Sent: Monday, October 18, 2010 10:55 AM
Subject: Arrestation et détention arbitraire dans le cadre d’une
vaste opération policière au marché de Châtelineau

Samedi 16 octobre. Nous nous
trouvons avec quelques membres de la Plate-forme Charleroi-Palestine
avec un stand au marché de Châtelineau. Tout se passe bien,
nous avons de multiples discussions avec les gens, très réceptifs à nos
arguments sur le boycott des produits israéliens.

Vers midi, un hélicoptère tourne sans
arrêt au-dessus de la place.
Nous nous demandons ce qui se
passe.
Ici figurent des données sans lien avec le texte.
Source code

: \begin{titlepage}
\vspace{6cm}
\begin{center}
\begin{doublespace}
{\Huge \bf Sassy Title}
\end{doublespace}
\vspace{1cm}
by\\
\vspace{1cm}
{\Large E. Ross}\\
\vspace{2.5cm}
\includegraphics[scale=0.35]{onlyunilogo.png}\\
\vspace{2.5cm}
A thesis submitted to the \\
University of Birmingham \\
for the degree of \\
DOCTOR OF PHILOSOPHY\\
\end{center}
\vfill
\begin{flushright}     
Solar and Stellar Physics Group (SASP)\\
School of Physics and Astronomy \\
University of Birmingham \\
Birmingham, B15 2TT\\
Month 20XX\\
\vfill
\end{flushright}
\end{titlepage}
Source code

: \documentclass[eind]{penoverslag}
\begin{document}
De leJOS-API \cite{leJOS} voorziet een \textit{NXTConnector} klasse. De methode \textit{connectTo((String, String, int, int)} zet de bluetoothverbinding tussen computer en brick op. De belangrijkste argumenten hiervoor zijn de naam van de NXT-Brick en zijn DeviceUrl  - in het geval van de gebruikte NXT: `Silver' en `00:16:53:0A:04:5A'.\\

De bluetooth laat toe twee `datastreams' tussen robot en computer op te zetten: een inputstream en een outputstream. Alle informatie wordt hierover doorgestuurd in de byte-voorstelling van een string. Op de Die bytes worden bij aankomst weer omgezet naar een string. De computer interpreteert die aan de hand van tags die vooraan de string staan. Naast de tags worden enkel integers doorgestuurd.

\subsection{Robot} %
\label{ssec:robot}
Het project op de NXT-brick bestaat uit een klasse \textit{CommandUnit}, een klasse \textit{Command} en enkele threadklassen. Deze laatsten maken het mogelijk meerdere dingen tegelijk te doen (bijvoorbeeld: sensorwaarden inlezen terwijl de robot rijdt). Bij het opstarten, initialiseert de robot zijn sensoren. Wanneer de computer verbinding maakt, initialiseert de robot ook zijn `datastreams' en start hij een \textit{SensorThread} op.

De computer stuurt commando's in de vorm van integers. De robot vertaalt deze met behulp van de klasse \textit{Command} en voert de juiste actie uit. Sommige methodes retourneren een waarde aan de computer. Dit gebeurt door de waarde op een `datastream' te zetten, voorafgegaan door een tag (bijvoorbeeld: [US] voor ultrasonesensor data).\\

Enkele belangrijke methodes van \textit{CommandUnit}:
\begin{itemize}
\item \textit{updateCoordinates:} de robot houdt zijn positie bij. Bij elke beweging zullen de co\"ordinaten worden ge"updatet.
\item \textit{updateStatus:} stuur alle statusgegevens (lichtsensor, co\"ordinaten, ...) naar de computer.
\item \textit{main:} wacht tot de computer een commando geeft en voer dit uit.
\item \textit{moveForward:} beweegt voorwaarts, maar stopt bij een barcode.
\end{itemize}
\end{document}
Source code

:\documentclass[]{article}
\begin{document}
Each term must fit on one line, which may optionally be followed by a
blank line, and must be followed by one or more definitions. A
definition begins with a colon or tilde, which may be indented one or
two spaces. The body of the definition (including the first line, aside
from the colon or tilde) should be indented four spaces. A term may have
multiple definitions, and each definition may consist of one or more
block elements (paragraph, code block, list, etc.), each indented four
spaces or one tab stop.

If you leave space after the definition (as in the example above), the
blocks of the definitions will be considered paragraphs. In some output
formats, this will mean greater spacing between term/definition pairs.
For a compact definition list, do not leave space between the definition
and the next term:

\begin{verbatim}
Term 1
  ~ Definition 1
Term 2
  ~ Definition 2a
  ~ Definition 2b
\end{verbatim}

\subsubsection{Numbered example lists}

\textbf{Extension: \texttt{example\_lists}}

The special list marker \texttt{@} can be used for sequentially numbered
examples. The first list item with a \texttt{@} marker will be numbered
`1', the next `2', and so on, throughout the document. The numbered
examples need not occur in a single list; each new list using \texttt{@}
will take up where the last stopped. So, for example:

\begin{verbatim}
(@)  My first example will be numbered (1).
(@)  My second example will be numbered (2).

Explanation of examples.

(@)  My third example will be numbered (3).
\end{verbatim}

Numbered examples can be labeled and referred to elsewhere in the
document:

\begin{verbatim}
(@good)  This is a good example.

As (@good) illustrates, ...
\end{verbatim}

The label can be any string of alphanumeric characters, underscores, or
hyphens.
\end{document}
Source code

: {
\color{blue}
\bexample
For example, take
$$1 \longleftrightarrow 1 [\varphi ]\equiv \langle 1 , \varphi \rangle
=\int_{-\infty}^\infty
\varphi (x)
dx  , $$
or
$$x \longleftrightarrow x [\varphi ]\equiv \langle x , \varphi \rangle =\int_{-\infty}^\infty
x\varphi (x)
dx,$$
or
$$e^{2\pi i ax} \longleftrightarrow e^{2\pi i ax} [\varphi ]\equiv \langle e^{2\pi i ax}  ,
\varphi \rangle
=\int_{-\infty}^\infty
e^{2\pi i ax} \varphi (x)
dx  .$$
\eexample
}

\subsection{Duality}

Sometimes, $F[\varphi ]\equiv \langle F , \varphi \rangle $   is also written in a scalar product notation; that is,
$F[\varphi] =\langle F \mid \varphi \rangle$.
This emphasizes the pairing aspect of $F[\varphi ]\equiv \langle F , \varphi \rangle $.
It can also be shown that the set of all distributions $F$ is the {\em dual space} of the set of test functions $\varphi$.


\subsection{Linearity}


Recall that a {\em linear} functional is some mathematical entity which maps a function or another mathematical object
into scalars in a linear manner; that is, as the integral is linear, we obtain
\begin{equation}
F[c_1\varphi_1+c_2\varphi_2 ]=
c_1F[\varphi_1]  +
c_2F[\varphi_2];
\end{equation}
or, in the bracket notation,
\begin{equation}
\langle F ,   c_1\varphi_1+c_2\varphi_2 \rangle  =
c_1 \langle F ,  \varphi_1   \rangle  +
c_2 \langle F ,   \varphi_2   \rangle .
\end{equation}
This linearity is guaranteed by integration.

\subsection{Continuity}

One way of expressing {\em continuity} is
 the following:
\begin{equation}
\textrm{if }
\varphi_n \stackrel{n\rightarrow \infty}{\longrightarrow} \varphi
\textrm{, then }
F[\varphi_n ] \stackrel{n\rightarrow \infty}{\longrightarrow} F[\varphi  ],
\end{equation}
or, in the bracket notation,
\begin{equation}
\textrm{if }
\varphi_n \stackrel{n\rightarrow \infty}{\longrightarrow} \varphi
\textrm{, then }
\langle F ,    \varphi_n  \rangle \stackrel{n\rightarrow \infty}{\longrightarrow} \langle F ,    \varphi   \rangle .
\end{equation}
Un peu plus tard, une camionnette de la police se fraie un chemin
le long du marché, passant à proximité de notre stand.

Puis un ami de la Plate-forme vient nous dire :
« Ils sont en train d’arrêter plein de sans-papiers,
là-bas. »
Cela se passe dans une rue donnant sur le marché, tout
près de notre emplacement.

Je décide d’aller voir. Là, derrière une
camionnette de police, je vois quatre ou cinq personnes alignées contre une
grille, les mains menottées dans le dos. Je m’en vais un peu plus loin, puis je
reviens sur mes pas et je prends deux photos. Un policier me dit, calmement, que
je dois laisser la police faire son travail et que je ne peux pas prendre de
photos. Je demande pourquoi on arrête tous ces gens. Il me répond qu’ils vendent
des produits de contrefaçon.

Je m’éloigne, je retourne au stand, la rage au
coeur. Pourquoi s’en prend-on aux petits vendeurs, souvent des sans-papiers
n’ayant pas la possibilité de faire un autre boulot, alors que ce ne sont pas
eux qui font écouler la marchandise sur le marché.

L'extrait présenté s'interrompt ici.